As one anonymous reviewer noted, in some cases negative contrasts may be associated with major differences in ecological niche that swamp out subtler differences in selection pressures between males and females. Consider the contrast between Alouatta and the Ateles-Lagothrix clade (Fig. 4b). Though male competition levels and SSD are higher in Alouatta, Ateles and Lagothrix are considerably larger in body size. Another contrast following a negative evolutionary scaling pattern is between Colobinae and Cercopithecinae, with cercopithecines showing much higher dimorphism than colobines at similar body sizes (Figs. 5b and 6a). Evolutionary changes in size and dimorphism in the two examples may be highly constrained because of major differences in locomotor behavior, as in the semibrachiating spider monkeys compared to the lethargic howlers, or differences in locomotor substrate used by predominantly arboreal colobines and the more terrestrial cercopithecines. At the deepest contrasts, e.g., between catarrhines and platyrrhines or between anthropoids and tarsiers, the clades that one compares each contain such a mix of various mating systems, diet, locomotor behaviors, and locomotor substrates that it is unclear exactly what one is comparing. Though such differences probably influence many of the deepest contrasts, ones between congeners will rarely if ever share such concerns. In fact, comparisons between congeners are the most likely contrasts to indicate accurately the sex that experienced the greater size change because the contrasts are often between sister taxa rather than between phylogenetically weighted means of clades. As Purvis and Webster (1999) noted, sister taxa comparisons are susceptible to error and so one needs to take great care to ensure that one uses only accurate size measures in comparative analyses, but one also needs to recognize that differences in size between sister taxa may result from evolutionary responses to selection rather than from error.

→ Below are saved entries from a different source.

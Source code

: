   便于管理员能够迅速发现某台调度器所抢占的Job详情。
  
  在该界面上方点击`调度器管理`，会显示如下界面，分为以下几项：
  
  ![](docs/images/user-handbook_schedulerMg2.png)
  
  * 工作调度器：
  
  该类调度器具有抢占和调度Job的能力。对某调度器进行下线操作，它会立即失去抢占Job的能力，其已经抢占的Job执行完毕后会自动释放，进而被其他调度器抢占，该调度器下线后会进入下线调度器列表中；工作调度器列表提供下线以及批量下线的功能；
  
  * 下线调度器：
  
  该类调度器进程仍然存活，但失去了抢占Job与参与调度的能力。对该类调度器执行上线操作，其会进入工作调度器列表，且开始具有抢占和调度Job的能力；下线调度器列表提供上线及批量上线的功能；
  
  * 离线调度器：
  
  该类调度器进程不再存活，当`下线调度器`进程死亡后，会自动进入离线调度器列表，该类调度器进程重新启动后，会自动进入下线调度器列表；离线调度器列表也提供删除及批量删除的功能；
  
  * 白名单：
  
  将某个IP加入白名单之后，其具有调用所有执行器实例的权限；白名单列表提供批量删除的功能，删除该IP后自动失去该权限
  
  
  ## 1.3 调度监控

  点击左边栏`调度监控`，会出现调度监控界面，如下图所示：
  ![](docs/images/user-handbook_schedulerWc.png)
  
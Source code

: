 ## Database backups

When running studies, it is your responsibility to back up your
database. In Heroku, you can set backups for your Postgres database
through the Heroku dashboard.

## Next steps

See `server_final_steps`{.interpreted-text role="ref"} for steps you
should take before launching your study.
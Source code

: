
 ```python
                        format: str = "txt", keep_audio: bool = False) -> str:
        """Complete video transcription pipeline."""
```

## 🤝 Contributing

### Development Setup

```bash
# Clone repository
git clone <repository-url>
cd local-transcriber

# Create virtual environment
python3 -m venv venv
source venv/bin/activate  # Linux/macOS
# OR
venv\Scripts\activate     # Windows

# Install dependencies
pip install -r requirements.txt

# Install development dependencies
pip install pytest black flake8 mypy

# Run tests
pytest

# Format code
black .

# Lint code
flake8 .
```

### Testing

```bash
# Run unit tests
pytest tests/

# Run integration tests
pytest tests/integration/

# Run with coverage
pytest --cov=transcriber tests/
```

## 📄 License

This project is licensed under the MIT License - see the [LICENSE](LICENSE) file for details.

Negative evolutionary scaling of size and SSD indicates greater change in female than in male size. Because sexual selection likely affects male size more than female, negative scaling probably results from natural selection acting more intensely on females than on males. This can be mediated through a variety of selective mechanisms, e.g., resource pressure (Downhower, 1976; Leigh and Shea, 1996), fecundity selection(Lindenfors, 2002; Ralls, 1976), or interactions between diet and body size(Plavcan and van Schaik, 1997a). In any case, many of the intrageneric contrasts within Haplorhini show greater change in female than male size, indicating that differences in size and SSD between congeners often result from forces other than male-directed sexual selection. Assuming these patterns accurately reflect evolutionary pressures, why is greater selection on female size fairly common in intrageneric comparisons but relatively rare in supergeneric comparisons? Two of many possibilities suggest themselves, neither or both of which may be true.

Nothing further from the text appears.